シャルケが後ろから、私が船から落ちないように親切に体を支えてくれながら教えてくれた。しかし、この島で何かあったのか、いつもより声のトーンが低くて、一瞬寒気を感じたが、それより私は未知の島に興味が深々だ。



「ナナミ、浮気、ダメ絶対、だよ?」

「勿論、そんなのあり得ないから安心して、

(なんてたって、私はカイト崇拝会の信者だからね♪)うふふっ」

「本当?絶対?嘘ついてない?」

「ほんとほんと、代々、私なんてモテないよ。私よりシャルケのほっ…」



私は後ろを振り返りかけて、急いで視線を外した。



「えと…兎に角!旅行だからカイトと久しぶりにずっといられるし、ゆっくり楽しもうね」

「うん、ナナミから離れない」



最後に指切りげんまんして、暫くテラスから潮風に当たったら、私達を乗せた船はようやくジグラルに上陸した。

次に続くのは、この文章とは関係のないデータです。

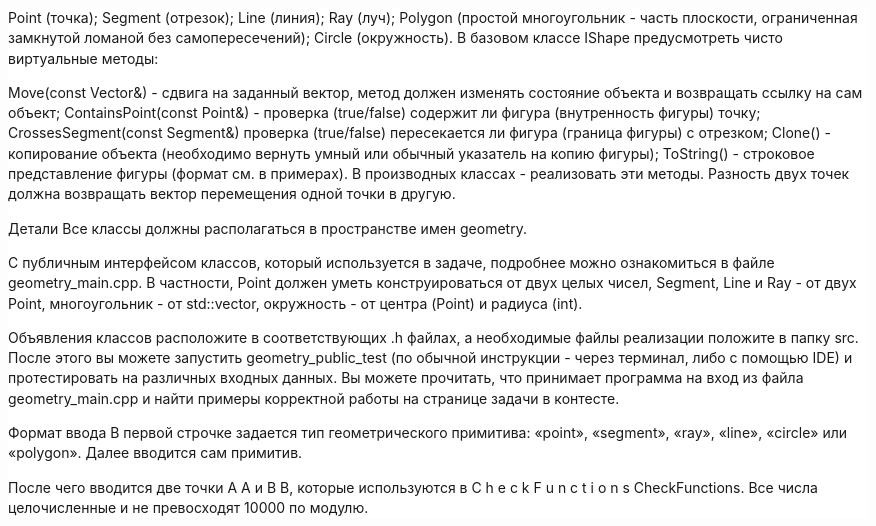 Point (точка);
Segment (отрезок);
Line (линия);
Ray (луч);
Polygon (простой многоугольник - часть плоскости, ограниченная замкнутой ломаной без самопересечений);
Circle (окружность).
В базовом классе IShape предусмотреть чисто виртуальные методы:

Move(const Vector&) - сдвига на заданный вектор, метод должен изменять состояние объекта и возвращать ссылку на сам объект;
ContainsPoint(const Point&) - проверка (true/false) содержит ли фигура (внутренность фигуры) точку;
CrossesSegment(const Segment&) проверка (true/false) пересекается ли фигура (граница фигуры) с отрезком;
Clone() - копирование объекта (необходимо вернуть умный или обычный указатель на копию фигуры);
ToString() - строковое представление фигуры (формат см. в примерах).
В производных классах - реализовать эти методы. Разность двух точек должна возвращать вектор перемещения одной точки в другую.

Детали
Все классы должны располагаться в пространстве имен geometry.

С публичным интерфейсом классов, который используется в задаче, подробнее можно ознакомиться в файле geometry_main.cpp. В частности, Point должен уметь конструироваться от двух целых чисел, Segment, Line и Ray - от двух Point, многоугольник - от std::vector<Point>, окружность - от центра (Point) и радиуса (int).

Объявления классов расположите в соответствующих .h файлах, а необходимые файлы реализации положите в папку src. После этого вы можете запустить geometry_public_test (по обычной инструкции - через терминал, либо с помощью IDE) и протестировать на различных входных данных. Вы можете прочитать, что принимает программа на вход из файла geometry_main.cpp и найти примеры корректной работы на странице задачи в контесте.

Формат ввода
В первой строчке задается тип геометрического примитива: «point», «segment», «ray», «line», «circle» или «polygon». Далее вводится сам примитив.

После чего вводится две точки 
A
A и 
B
B, которые используются в 
C
h
e
c
k
F
u
n
c
t
i
o
n
s
CheckFunctions. Все числа целочисленные и не превосходят 10000 по модулю.
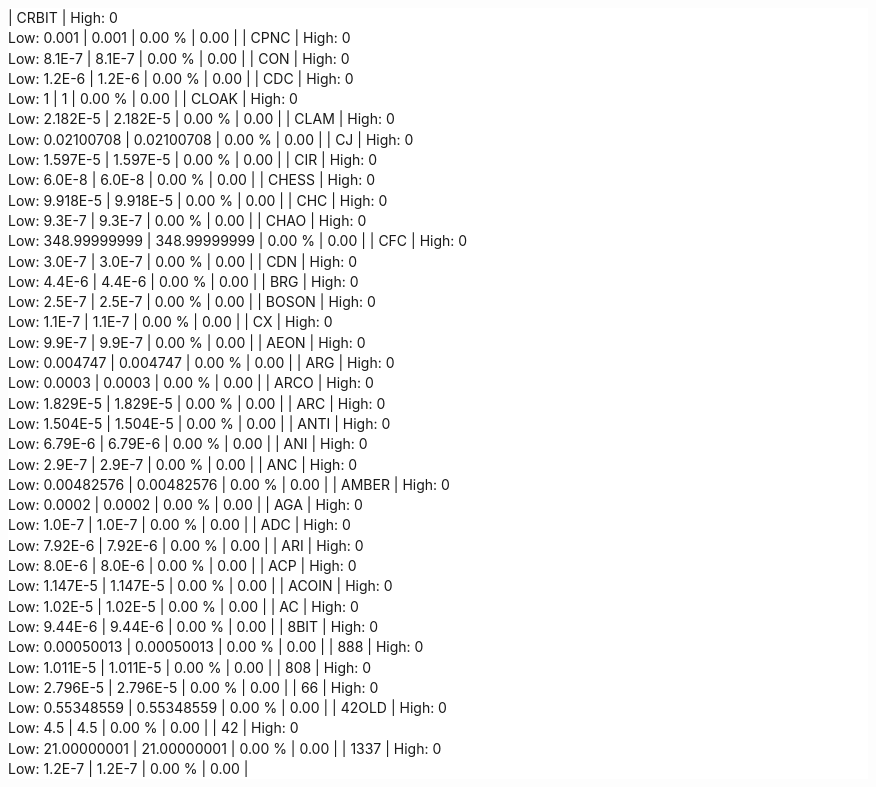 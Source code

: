 | CRBIT | High: 0<br />Low: 0.001 | 0.001 | 0.00 % | 0.00 |
| CPNC | High: 0<br />Low: 8.1E-7 | 8.1E-7 | 0.00 % | 0.00 |
| CON | High: 0<br />Low: 1.2E-6 | 1.2E-6 | 0.00 % | 0.00 |
| CDC | High: 0<br />Low: 1 | 1 | 0.00 % | 0.00 |
| CLOAK | High: 0<br />Low: 2.182E-5 | 2.182E-5 | 0.00 % | 0.00 |
| CLAM | High: 0<br />Low: 0.02100708 | 0.02100708 | 0.00 % | 0.00 |
| CJ | High: 0<br />Low: 1.597E-5 | 1.597E-5 | 0.00 % | 0.00 |
| CIR | High: 0<br />Low: 6.0E-8 | 6.0E-8 | 0.00 % | 0.00 |
| CHESS | High: 0<br />Low: 9.918E-5 | 9.918E-5 | 0.00 % | 0.00 |
| CHC | High: 0<br />Low: 9.3E-7 | 9.3E-7 | 0.00 % | 0.00 |
| CHAO | High: 0<br />Low: 348.99999999 | 348.99999999 | 0.00 % | 0.00 |
| CFC | High: 0<br />Low: 3.0E-7 | 3.0E-7 | 0.00 % | 0.00 |
| CDN | High: 0<br />Low: 4.4E-6 | 4.4E-6 | 0.00 % | 0.00 |
| BRG | High: 0<br />Low: 2.5E-7 | 2.5E-7 | 0.00 % | 0.00 |
| BOSON | High: 0<br />Low: 1.1E-7 | 1.1E-7 | 0.00 % | 0.00 |
| CX | High: 0<br />Low: 9.9E-7 | 9.9E-7 | 0.00 % | 0.00 |
| AEON | High: 0<br />Low: 0.004747 | 0.004747 | 0.00 % | 0.00 |
| ARG | High: 0<br />Low: 0.0003 | 0.0003 | 0.00 % | 0.00 |
| ARCO | High: 0<br />Low: 1.829E-5 | 1.829E-5 | 0.00 % | 0.00 |
| ARC | High: 0<br />Low: 1.504E-5 | 1.504E-5 | 0.00 % | 0.00 |
| ANTI | High: 0<br />Low: 6.79E-6 | 6.79E-6 | 0.00 % | 0.00 |
| ANI | High: 0<br />Low: 2.9E-7 | 2.9E-7 | 0.00 % | 0.00 |
| ANC | High: 0<br />Low: 0.00482576 | 0.00482576 | 0.00 % | 0.00 |
| AMBER | High: 0<br />Low: 0.0002 | 0.0002 | 0.00 % | 0.00 |
| AGA | High: 0<br />Low: 1.0E-7 | 1.0E-7 | 0.00 % | 0.00 |
| ADC | High: 0<br />Low: 7.92E-6 | 7.92E-6 | 0.00 % | 0.00 |
| ARI | High: 0<br />Low: 8.0E-6 | 8.0E-6 | 0.00 % | 0.00 |
| ACP | High: 0<br />Low: 1.147E-5 | 1.147E-5 | 0.00 % | 0.00 |
| ACOIN | High: 0<br />Low: 1.02E-5 | 1.02E-5 | 0.00 % | 0.00 |
| AC | High: 0<br />Low: 9.44E-6 | 9.44E-6 | 0.00 % | 0.00 |
| 8BIT | High: 0<br />Low: 0.00050013 | 0.00050013 | 0.00 % | 0.00 |
| 888 | High: 0<br />Low: 1.011E-5 | 1.011E-5 | 0.00 % | 0.00 |
| 808 | High: 0<br />Low: 2.796E-5 | 2.796E-5 | 0.00 % | 0.00 |
| 66 | High: 0<br />Low: 0.55348559 | 0.55348559 | 0.00 % | 0.00 |
| 42OLD | High: 0<br />Low: 4.5 | 4.5 | 0.00 % | 0.00 |
| 42 | High: 0<br />Low: 21.00000001 | 21.00000001 | 0.00 % | 0.00 |
| 1337 | High: 0<br />Low: 1.2E-7 | 1.2E-7 | 0.00 % | 0.00 |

 船を下りてまず目に入ったのは、動物の耳と尻尾のはえた、所謂、獣人が多い事だ。そして下半身が蛇のような人間など、レイン王国ではあまり見かけない種族が多くて驚いた。



「え…本当にここ、レイン王国なの?」

「そうですよ。ここはレイン王国唯一の商業都市と言っても過言ではない島ですからね。さて、ナナミ様、この島、ジグラルといえばカジノなんですよ?そういう事で、ナナミ様、早速カジノに…」


いつの間にか隣にきて解説してくれたバネッサさんの目はランランとしていて、私は急いでカイトの瞼を左手で覆った。そしてその後ろに鬼のような形相のシャルケが…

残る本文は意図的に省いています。